Some lenders offer a way of levelling out interest rate changes over the year. In this way your payments only change once a year. This usually doesn’t affect payments overall, but it does make it easier to budget for the year ahead.

Fixed Rate

A fixed rate mortgage gives you a guaranteed rate of interest for a given period of time, after which it reverts to a standard variable rate. This situation can be very comforting if you have a large mortgage or a tight budget as you can ensure a fixed payment for an agreed term.

Bear in mind that, although you benefit when the interest rates rise, you do not benefit when interest rates fall. You should think carefully about how long you want to be locked into the same rate. Fixed interest rate mortgages can have expensive charges if you want to switch to a different interest rate arrangement during the fixed term.

Capped Rate

A capped rate mortgage is normally a variable rate mortgage with one main difference. Your payments increase and decrease with the interest rate but you have the comfort of knowing that the rate will not exceed a certain level. This is known as the ‘cap’. This level is dictated at the outset, normally for a given period, after which it reverts to a standard variable rate, sometimes the rate cannot fall below a certain level, known as ‘the collar’.

Discounted Rate

Some lenders offer a discount on the rate they normally charge borrowers for a limited period at the start of the mortgage. After the discount period the mortgage reverts to a standard variable rate. The important thing to keep in mind is the amount by which your payments will increase at the end of the discounted term, as this could be a substantial amount.


A tracker mortgage works in a similar way to a discounted rate mortgage in that it follows the rates imposed by the Bank of England. Whereas the standard variable rate mortgage changes monthly or annually a tracker mortgage usually guarantees to follow changes in the bank base rate within 14 days of it happening. Thereby, the borrower benefits from both falls and rises in the interest rate sooner and is more likely aware as to any changes to the Bank rate as it is reported by the media.


A flexible mortgage still follows the interest rates imposed by the Bank of England, but it allows you to vary or even suspend payments for periods. You can pay extra amounts to reduce the outstanding loan or build up a reserve to draw upon in the future. You may even be able to stop paying for a certain amount of time, which is particularly useful if money is tight over a certain period. lt may be possible to repay your mortgage early if planned effectively.

Lifetime Mortgages

Usually referred to as Equity Release Mortgages and are more suited to older home owners looking for an increase in income or a lump sum for a special event. Under Lifetime Mortgage plans you generally retain full ownership of your property but you obtain a loan secured on it. This loan can either be taken as a lump sum, or used to buy an income (such as an Annuity), and in some cases both. The loan lasts until you, or in joint cases the last survivor, dies or sells the home. Check that this mortgage suits your needs if you later plan to sell your home or if you want your family to inherit it.

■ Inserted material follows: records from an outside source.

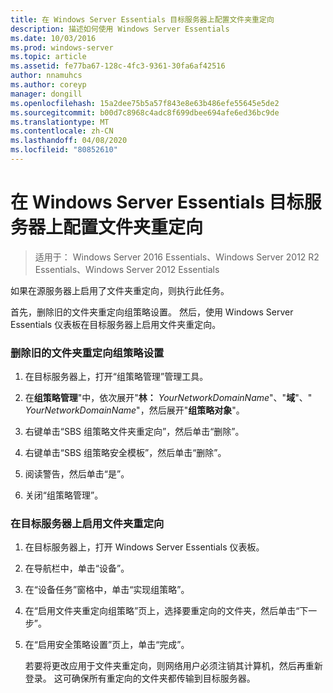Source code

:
 ```yaml
---
title: 在 Windows Server Essentials 目标服务器上配置文件夹重定向
description: 描述如何使用 Windows Server Essentials
ms.date: 10/03/2016
ms.prod: windows-server
ms.topic: article
ms.assetid: fe77ba67-128c-4fc3-9361-30fa6af42516
author: nnamuhcs
ms.author: coreyp
manager: dongill
ms.openlocfilehash: 15a2dee75b5a57f843e8e63b486efe55645e5de2
ms.sourcegitcommit: b00d7c8968c4adc8f699dbee694afe6ed36bc9de
ms.translationtype: MT
ms.contentlocale: zh-CN
ms.lasthandoff: 04/08/2020
ms.locfileid: "80852610"
---
```

# <a name="configure-folder-redirection-on-the-windows-server-essentials-destination-server"></a>在 Windows Server Essentials 目标服务器上配置文件夹重定向

>适用于： Windows Server 2016 Essentials、Windows Server 2012 R2 Essentials、Windows Server 2012 Essentials

如果在源服务器上启用了文件夹重定向，则执行此任务。  
  
 首先，删除旧的文件夹重定向组策略设置。 然后，使用 Windows Server Essentials 仪表板在目标服务器上启用文件夹重定向。  
  
### <a name="to-delete-the-old-folder-redirection-group-policy-setting"></a>删除旧的文件夹重定向组策略设置  
  
1. 在目标服务器上，打开“组策略管理”管理工具。  
  
2. 在**组策略管理**"中，依次展开"**林：** <em>YourNetworkDomainName</em>"、"**域**"、" *YourNetworkDomainName*"，然后展开"**组策略对象**"。  
  
3. 右键单击“SBS 组策略文件夹重定向”，然后单击“删除”。  
  
4. 右键单击“SBS 组策略安全模板”，然后单击“删除”。  
  
5. 阅读警告，然后单击“是”。  
  
6. 关闭“组策略管理”。  
  
### <a name="to-enable-folder-redirection-on-the-destination-server"></a>在目标服务器上启用文件夹重定向  
  
1. 在目标服务器上，打开 Windows Server Essentials 仪表板。  
  
2. 在导航栏中，单击“设备”。  
  
3. 在“设备任务”窗格中，单击“实现组策略”。  
  
4. 在“启用文件夹重定向组策略”页上，选择要重定向的文件夹，然后单击“下一步”。  
  
5. 在“启用安全策略设置”页上，单击“完成”。  
  
   若要将更改应用于文件夹重定向，则网络用户必须注销其计算机，然后再重新登录。 这可确保所有重定向的文件夹都传输到目标服务器。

Added benefits sometimes available

Cash Back

Some lenders offer a cash-back incentive where a lump sum is paid to the borrower shortly after a purchase has completed (traditionally about £250-£1,000). These deals can be appealing particularly to first-time buyers who may need to buy furnishings for their new home.

Free valuation survey fee

Some lenders offer a free valuation survey to borrowers which can be upgraded if a more thorough survey is required. These deals can be especially appealing to first-time buyers who may need all the capital they can save to meet their deposit requirements.

Free conveyancing services

Some lenders also offer a free conveyancing service to borrowers to cover the cost of all the legal work associated with buying a home. Usually a lender will only cover these fees if you use one of their chosen solicitors. These deals can be appealing and traditionally save borrowers hundreds of pounds.